Reputation: 2050
When sorting on a string field with multiple words, Elasticsearch is splitting the string value and using the min or max as the sort value. I.E.: when sorting on a field with the value "Eye of the Tiger" in ascending order, the sort value is: "Eye" and when sorting in descending order the value is: "Tiger".
Lets say I have "Eye of the Tiger" and "Wheel of Death" as entries in my index, when I do an ascending sort on this field, I would expect, "Eye of the Tiger" to be first, since "E" comes before "W", but what I'm seeing when sorting on this field, "Wheel of Death" is coming up first, since "D" is the min value of that term and "E" is the min value of "Eye of the Tiger".
Does anyone know how to turn off this behavior and just allow a regular sort on this string field?
Upvotes: 13
Views: 9531
Reputation: 6104
If you want the sorting to be case-insensitive "index": "not_analyzed"

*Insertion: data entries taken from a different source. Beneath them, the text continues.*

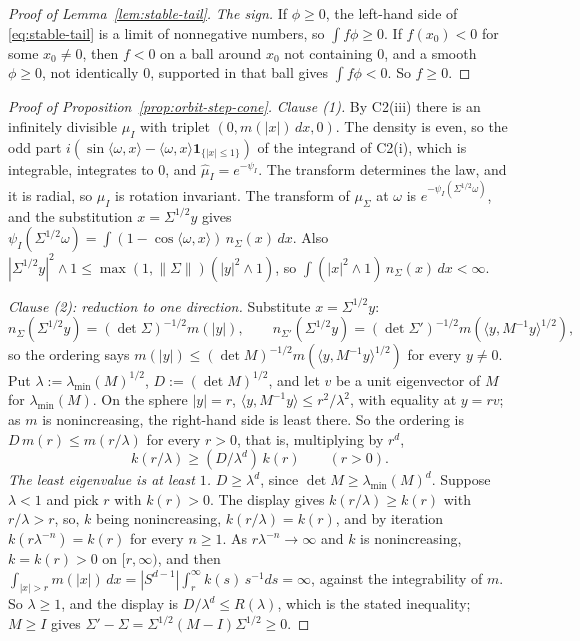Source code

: \begin{proof}[Proof of Lemma~\ref{lem:stable-tail}]
\emph{The sign.} If $\phi \ge 0$, the left-hand side of \ref{eq:stable-tail} is a limit of
nonnegative numbers, so $\int f\phi \ge 0$. If $f(x_0) < 0$ for some $x_0 \ne 0$, then $f < 0$ on a
ball around $x_0$ not containing $0$, and a smooth $\phi \ge 0$, not identically $0$, supported in
that ball gives $\int f\phi < 0$. So $f \ge 0$.
\end{proof}

\begin{proof}[Proof of Proposition~\ref{prop:orbit-step-cone}]
\emph{Clause (1).} By C2(iii) there is an infinitely divisible $\mu_I$ with triplet
$(0, m(|x|)\,dx, 0)$. The density is even, so the odd part
$i(\sin\langle\omega,x\rangle - \langle\omega,x\rangle\mathbf 1_{\{|x| \le 1\}})$ of the integrand of
C2(i), which is integrable, integrates to $0$, and $\widehat\mu_I = e^{-\psi_I}$. The transform
determines the law, and it is radial, so $\mu_I$ is rotation invariant. The transform of $\mu_\Sigma$ at $\omega$ is
$e^{-\psi_I(\Sigma^{1/2}\omega)}$, and the substitution $x = \Sigma^{1/2}y$ gives
$\psi_I(\Sigma^{1/2}\omega) = \int(1 - \cos\langle\omega,x\rangle)\,n_\Sigma(x)\,dx$. Also
$|\Sigma^{1/2}y|^2 \wedge 1 \le \max(1, \|\Sigma\|)(|y|^2 \wedge 1)$, so
$\int(|x|^2 \wedge 1)\,n_\Sigma(x)\,dx < \infty$.

\emph{Clause (2): reduction to one direction.} Substitute $x = \Sigma^{1/2}y$:
\[
  n_\Sigma(\Sigma^{1/2}y) = (\det\Sigma)^{-1/2}m(|y|) , \qquad
  n_{\Sigma'}(\Sigma^{1/2}y) = (\det\Sigma')^{-1/2}m(\langle y,M^{-1}y\rangle^{1/2}) ,
\]
so the ordering says $m(|y|) \le (\det M)^{-1/2}m(\langle y,M^{-1}y\rangle^{1/2})$ for every $y \ne 0$. Put
$\lambda := \lambda_{\min}(M)^{1/2}$, $D := (\det M)^{1/2}$, and let $v$ be a unit eigenvector of $M$ for
$\lambda_{\min}(M)$. On the sphere $|y| = r$, $\langle y,M^{-1}y\rangle \le r^2/\lambda^2$, with equality at
$y = rv$; as $m$ is nonincreasing, the right-hand side is least there. So the ordering is
$D\,m(r) \le m(r/\lambda)$ for every $r > 0$, that is, multiplying by $r^d$,
\[
  k(r/\lambda) \ge (D/\lambda^d)\,k(r) \qquad (r > 0).
\]
\emph{The least eigenvalue is at least $1$.} $D \ge \lambda^d$, since $\det M \ge \lambda_{\min}(M)^d$.
Suppose $\lambda < 1$ and pick $r$ with $k(r) > 0$. The display gives $k(r/\lambda) \ge k(r)$ with
$r/\lambda > r$, so, $k$ being nonincreasing, $k(r/\lambda) = k(r)$, and by iteration
$k(r\lambda^{-n}) = k(r)$ for every $n \ge 1$. As $r\lambda^{-n} \to \infty$ and $k$ is nonincreasing,
$k = k(r) > 0$ on $[r,\infty)$, and then $\int_{|x| > r}m(|x|)\,dx = |S^{d-1}|\int_r^\infty k(s)\,s^{-1}ds
= \infty$, against the integrability of $m$. So $\lambda \ge 1$, and the display is
$D/\lambda^d \le R(\lambda)$, which is the stated inequality; $M \ge I$ gives
$\Sigma' - \Sigma = \Sigma^{1/2}(M - I)\Sigma^{1/2} \ge 0$.


\end{proof}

doesn't work, so I've created a custom sort analyzer.
index-settings.yml
index :
analysis :
analyzer :
sort :
type : custom
tokenizer : keyword
filter : [lowercase]
Mapping:
...
"articleName": {
"type": "string",
"analyzer": "standard",
"fields": {
"sort": {
"type": "string",
"analyzer": "sort"
}
}
}
...
Upvotes: 4
Reputation: 321
As mconlin mentioned if you want to sort on the unanalyzed doc field you need to specify "index": "not_analyzed" to sort as you described. But if you're looking to be able to keep this field tokenized to search on, this post by sloan shows a great example. Using multi-field to keep two different mappings for a field is very common in Elasticsearch.
Hope this helps, let me know if I can offer more explanation.
Upvotes: 10